[Plain-text document sources]
■ ■ ■ ■

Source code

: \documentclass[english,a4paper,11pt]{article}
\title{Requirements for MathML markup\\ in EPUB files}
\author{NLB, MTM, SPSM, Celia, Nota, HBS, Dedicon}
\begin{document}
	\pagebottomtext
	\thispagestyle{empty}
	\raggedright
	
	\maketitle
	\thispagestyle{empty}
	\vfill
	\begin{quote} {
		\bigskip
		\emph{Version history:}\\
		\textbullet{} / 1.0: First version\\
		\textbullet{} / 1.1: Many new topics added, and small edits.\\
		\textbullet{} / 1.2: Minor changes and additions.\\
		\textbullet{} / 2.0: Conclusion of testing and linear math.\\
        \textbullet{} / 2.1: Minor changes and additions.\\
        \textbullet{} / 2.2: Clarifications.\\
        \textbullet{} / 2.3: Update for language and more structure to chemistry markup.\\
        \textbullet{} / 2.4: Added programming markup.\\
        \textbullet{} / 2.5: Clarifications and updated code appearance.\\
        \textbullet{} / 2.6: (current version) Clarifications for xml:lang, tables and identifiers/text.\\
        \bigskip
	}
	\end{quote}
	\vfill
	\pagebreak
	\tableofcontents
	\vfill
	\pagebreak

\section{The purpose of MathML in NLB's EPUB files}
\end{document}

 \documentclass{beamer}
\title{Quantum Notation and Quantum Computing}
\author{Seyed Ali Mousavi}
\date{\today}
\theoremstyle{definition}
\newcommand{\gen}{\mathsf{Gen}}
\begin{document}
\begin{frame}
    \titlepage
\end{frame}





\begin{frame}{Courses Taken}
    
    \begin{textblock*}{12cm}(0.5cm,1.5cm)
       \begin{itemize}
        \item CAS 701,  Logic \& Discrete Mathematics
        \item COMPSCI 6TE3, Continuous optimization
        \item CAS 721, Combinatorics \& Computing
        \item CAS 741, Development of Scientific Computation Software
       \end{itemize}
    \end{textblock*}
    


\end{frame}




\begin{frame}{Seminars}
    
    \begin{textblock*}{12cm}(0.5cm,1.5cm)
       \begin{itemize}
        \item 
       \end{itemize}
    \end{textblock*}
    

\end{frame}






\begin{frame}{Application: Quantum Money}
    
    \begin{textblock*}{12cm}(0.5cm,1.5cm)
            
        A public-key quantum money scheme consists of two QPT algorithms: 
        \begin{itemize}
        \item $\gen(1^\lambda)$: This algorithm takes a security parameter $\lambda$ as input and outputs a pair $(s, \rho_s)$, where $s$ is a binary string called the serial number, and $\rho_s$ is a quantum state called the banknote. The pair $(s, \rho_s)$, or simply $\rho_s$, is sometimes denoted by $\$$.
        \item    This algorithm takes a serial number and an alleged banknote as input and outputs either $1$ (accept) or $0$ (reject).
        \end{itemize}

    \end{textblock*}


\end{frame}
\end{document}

■ ■ ■ ■

◆ Required action:
Line by line, retype all of the entries.

◆ Final answer:
Source code

: \documentclass[english,a4paper,11pt]{article}
\title{Requirements for MathML markup\\ in EPUB files}
\author{NLB, MTM, SPSM, Celia, Nota, HBS, Dedicon}
\begin{document}
	\pagebottomtext
	\thispagestyle{empty}
	\raggedright
	
	\maketitle
	\thispagestyle{empty}
	\vfill
	\begin{quote} {
		\bigskip
		\emph{Version history:}\\
		\textbullet{} / 1.0: First version\\
		\textbullet{} / 1.1: Many new topics added, and small edits.\\
		\textbullet{} / 1.2: Minor changes and additions.\\
		\textbullet{} / 2.0: Conclusion of testing and linear math.\\
        \textbullet{} / 2.1: Minor changes and additions.\\
        \textbullet{} / 2.2: Clarifications.\\
        \textbullet{} / 2.3: Update for language and more structure to chemistry markup.\\
        \textbullet{} / 2.4: Added programming markup.\\
        \textbullet{} / 2.5: Clarifications and updated code appearance.\\
        \textbullet{} / 2.6: (current version) Clarifications for xml:lang, tables and identifiers/text.\\
        \bigskip
	}
	\end{quote}
	\vfill
	\pagebreak
	\tableofcontents
	\vfill
	\pagebreak

\section{The purpose of MathML in NLB's EPUB files}
\end{document}

 \documentclass{beamer}
\title{Quantum Notation and Quantum Computing}
\author{Seyed Ali Mousavi}
\date{\today}
\theoremstyle{definition}
\newcommand{\gen}{\mathsf{Gen}}
\begin{document}
\begin{frame}
    \titlepage
\end{frame}





\begin{frame}{Courses Taken}
    
    \begin{textblock*}{12cm}(0.5cm,1.5cm)
       \begin{itemize}
        \item CAS 701,  Logic \& Discrete Mathematics
        \item COMPSCI 6TE3, Continuous optimization
        \item CAS 721, Combinatorics \& Computing
        \item CAS 741, Development of Scientific Computation Software
       \end{itemize}
    \end{textblock*}
    


\end{frame}




\begin{frame}{Seminars}
    
    \begin{textblock*}{12cm}(0.5cm,1.5cm)
       \begin{itemize}
        \item 
       \end{itemize}
    \end{textblock*}
    

\end{frame}






\begin{frame}{Application: Quantum Money}
    
    \begin{textblock*}{12cm}(0.5cm,1.5cm)
            
        A public-key quantum money scheme consists of two QPT algorithms: 
        \begin{itemize}
        \item $\gen(1^\lambda)$: This algorithm takes a security parameter $\lambda$ as input and outputs a pair $(s, \rho_s)$, where $s$ is a binary string called the serial number, and $\rho_s$ is a quantum state called the banknote. The pair $(s, \rho_s)$, or simply $\rho_s$, is sometimes denoted by $\$$.
        \item    This algorithm takes a serial number and an alleged banknote as input and outputs either $1$ (accept) or $0$ (reject).
        \end{itemize}

    \end{textblock*}


\end{frame}
\end{document}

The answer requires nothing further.